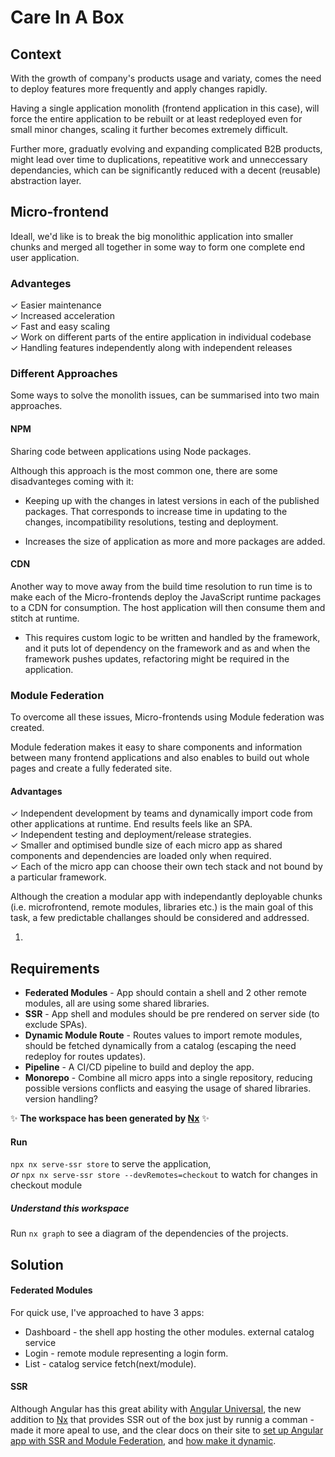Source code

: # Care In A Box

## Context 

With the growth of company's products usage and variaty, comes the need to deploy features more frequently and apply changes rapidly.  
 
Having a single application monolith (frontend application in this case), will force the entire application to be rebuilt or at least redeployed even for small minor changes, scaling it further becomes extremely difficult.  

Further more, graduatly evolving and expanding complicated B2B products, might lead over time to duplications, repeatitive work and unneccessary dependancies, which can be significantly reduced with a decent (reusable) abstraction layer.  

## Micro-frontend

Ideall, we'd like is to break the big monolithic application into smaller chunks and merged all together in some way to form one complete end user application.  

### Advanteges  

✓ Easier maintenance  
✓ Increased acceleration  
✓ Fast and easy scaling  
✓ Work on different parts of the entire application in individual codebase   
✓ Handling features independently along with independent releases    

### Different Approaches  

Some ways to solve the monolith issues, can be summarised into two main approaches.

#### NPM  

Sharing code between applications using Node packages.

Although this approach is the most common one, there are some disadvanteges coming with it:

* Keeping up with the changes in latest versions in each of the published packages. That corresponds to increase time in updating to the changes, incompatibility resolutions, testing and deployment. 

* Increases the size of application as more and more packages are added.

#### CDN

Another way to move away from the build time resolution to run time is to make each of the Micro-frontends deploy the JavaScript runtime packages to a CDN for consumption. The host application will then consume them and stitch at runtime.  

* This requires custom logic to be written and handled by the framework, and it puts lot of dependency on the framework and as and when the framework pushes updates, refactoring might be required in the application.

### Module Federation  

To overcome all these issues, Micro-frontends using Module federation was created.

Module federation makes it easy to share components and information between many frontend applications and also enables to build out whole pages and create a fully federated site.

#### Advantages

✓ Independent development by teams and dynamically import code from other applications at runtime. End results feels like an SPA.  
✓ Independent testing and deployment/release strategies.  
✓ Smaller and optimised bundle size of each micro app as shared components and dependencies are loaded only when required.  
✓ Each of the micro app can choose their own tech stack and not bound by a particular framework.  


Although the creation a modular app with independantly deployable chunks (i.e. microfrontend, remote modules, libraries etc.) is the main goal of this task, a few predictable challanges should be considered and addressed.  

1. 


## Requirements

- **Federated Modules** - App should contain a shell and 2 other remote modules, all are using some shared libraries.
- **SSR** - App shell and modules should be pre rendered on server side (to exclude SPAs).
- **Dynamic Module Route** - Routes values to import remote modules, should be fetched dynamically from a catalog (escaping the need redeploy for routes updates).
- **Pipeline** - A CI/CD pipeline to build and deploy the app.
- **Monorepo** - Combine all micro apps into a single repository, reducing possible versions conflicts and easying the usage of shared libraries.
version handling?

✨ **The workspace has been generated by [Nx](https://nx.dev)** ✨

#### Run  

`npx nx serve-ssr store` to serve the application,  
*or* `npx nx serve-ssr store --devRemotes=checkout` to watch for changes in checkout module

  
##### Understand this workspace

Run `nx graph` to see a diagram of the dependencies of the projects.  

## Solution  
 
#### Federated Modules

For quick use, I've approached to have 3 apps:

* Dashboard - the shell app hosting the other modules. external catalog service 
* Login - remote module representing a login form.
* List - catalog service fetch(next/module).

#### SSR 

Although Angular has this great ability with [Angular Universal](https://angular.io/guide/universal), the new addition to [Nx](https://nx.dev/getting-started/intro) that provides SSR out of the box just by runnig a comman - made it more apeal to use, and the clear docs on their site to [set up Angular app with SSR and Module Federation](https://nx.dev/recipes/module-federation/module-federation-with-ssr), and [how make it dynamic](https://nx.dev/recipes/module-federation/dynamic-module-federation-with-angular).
------------------------------------------------------------
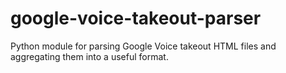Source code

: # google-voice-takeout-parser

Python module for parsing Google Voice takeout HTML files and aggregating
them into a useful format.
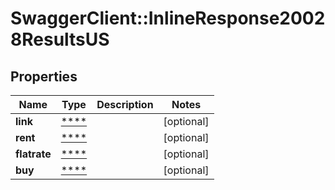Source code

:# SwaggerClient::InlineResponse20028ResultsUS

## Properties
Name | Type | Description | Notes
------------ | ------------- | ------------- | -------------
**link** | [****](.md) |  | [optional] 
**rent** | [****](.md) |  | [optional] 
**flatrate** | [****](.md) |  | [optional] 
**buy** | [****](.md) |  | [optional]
------------------------------------------------------------
WORK REQUEST: Could you restate word for word the lines above from the one containing "of the projects." through the one containing "Although Angular has", both included, and nothing else?

RESULT:
Run `nx graph` to see a diagram of the dependencies of the projects.  

## Solution  
 
#### Federated Modules

For quick use, I've approached to have 3 apps:

* Dashboard - the shell app hosting the other modules. external catalog service 
* Login - remote module representing a login form.
* List - catalog service fetch(next/module).

#### SSR 

Although Angular has this great ability with [Angular Universal](https://angular.io/guide/universal), the new addition to [Nx](https://nx.dev/getting-started/intro) that provides SSR out of the box just by runnig a comman - made it more apeal to use, and the clear docs on their site to [set up Angular app with SSR and Module Federation](https://nx.dev/recipes/module-federation/module-federation-with-ssr), and [how make it dynamic](https://nx.dev/recipes/module-federation/dynamic-module-federation-with-angular).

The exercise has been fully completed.